Answer to original / title question, finding which of 4 vectors the max come from in each vertical SIMD element

After you have counts[0..3], if you have spare bits at the top of your counts, left shift by 2 and OR with a 0..3 tag number (to record where it came from) so you can use pmaxub to select the largest count, bringing the tag along with it.

The SIMD MAX operation will act on the whole (counts[i] << 2) | i, so the count part is the most-significant part of the integer value, but the tag part comes with it as part of the integer MAX operation.

The "tag" will act as a tie-breaker, biasing towards the higher i (i.e. toward 3 in your case). If you need equal counts to be treated as vector 0, then XOR with 3 or count down from 3 or something so the tag bits have integer values in the tie-break order you want.

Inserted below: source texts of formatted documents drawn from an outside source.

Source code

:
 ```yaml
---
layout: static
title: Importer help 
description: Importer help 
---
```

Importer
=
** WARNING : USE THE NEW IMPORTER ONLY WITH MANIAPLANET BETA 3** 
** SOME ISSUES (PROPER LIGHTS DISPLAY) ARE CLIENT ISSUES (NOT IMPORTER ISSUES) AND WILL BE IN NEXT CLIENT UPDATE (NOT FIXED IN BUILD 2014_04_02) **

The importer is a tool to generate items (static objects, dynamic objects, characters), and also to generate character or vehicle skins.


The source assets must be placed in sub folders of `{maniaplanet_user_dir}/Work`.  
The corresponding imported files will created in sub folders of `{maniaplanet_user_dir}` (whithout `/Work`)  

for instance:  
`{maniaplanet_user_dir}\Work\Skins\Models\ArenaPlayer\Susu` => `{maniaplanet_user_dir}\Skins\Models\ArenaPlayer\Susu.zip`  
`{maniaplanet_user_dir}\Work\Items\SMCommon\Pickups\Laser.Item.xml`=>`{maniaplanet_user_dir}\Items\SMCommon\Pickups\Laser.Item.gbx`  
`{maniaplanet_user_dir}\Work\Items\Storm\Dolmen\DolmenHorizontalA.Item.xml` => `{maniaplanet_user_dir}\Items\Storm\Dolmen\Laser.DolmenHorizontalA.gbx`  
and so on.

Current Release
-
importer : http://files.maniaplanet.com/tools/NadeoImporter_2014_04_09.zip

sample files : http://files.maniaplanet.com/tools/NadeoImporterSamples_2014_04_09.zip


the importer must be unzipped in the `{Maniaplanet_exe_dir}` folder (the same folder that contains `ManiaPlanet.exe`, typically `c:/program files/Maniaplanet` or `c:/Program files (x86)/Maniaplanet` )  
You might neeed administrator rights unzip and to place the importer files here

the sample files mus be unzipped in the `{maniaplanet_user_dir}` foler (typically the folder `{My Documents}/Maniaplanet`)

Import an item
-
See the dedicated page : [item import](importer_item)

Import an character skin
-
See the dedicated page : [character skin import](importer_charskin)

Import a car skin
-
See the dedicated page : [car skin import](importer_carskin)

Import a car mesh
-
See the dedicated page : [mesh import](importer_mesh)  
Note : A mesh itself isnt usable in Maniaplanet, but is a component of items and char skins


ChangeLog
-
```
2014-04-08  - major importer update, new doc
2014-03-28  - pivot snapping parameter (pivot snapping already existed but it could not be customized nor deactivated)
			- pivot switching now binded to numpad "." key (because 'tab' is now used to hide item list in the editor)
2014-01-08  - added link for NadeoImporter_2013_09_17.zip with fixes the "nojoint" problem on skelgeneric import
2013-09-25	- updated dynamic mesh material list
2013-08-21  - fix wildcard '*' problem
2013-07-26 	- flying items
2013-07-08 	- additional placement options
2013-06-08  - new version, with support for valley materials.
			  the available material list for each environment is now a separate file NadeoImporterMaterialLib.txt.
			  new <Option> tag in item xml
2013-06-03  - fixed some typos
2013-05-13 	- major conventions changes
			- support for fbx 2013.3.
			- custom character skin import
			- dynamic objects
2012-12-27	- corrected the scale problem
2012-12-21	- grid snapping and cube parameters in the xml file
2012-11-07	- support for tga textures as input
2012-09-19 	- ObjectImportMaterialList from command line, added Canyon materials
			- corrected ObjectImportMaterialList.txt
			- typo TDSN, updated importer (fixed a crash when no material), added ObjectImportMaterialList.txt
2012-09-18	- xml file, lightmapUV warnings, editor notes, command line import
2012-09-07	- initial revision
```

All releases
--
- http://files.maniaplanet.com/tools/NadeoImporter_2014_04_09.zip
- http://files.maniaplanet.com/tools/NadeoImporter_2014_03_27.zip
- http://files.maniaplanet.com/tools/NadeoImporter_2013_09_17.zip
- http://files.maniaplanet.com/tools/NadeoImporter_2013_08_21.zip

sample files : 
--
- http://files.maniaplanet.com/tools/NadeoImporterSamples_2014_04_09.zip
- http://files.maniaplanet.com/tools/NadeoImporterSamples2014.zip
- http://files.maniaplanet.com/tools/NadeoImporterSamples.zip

// kind of pseudo-code, I don't know C# so this is more like C with intrinsics
for (int i=0 ; i<4 ; i++){
    counts[i] <<= 2;   // emulate non-existent psllb somehow; 2x paddb or psllw / pand
    counts[i] |= set1(i);  // low 2 bits = tag
}
__m128i m0 = _mm_max_epu8(counts[0], counts[1]);
__m128i m1 = _mm_max_epu8(counts[2], counts[3]);
__m128i max = _mm_max_epu8(m0, m1);
max = _mm_and_si128(max, _mm_set1_epi8(3));  // discard high 6 bits, keep low 2 = tag

Or if you don't have room to left shift without losing significant bits, unpack with set1(i) and use _mm_max_epu16 (pmaxuw), with a tree of 2x max -> 1x max separately for the high/low halves. So each integer is (count<<8) | i.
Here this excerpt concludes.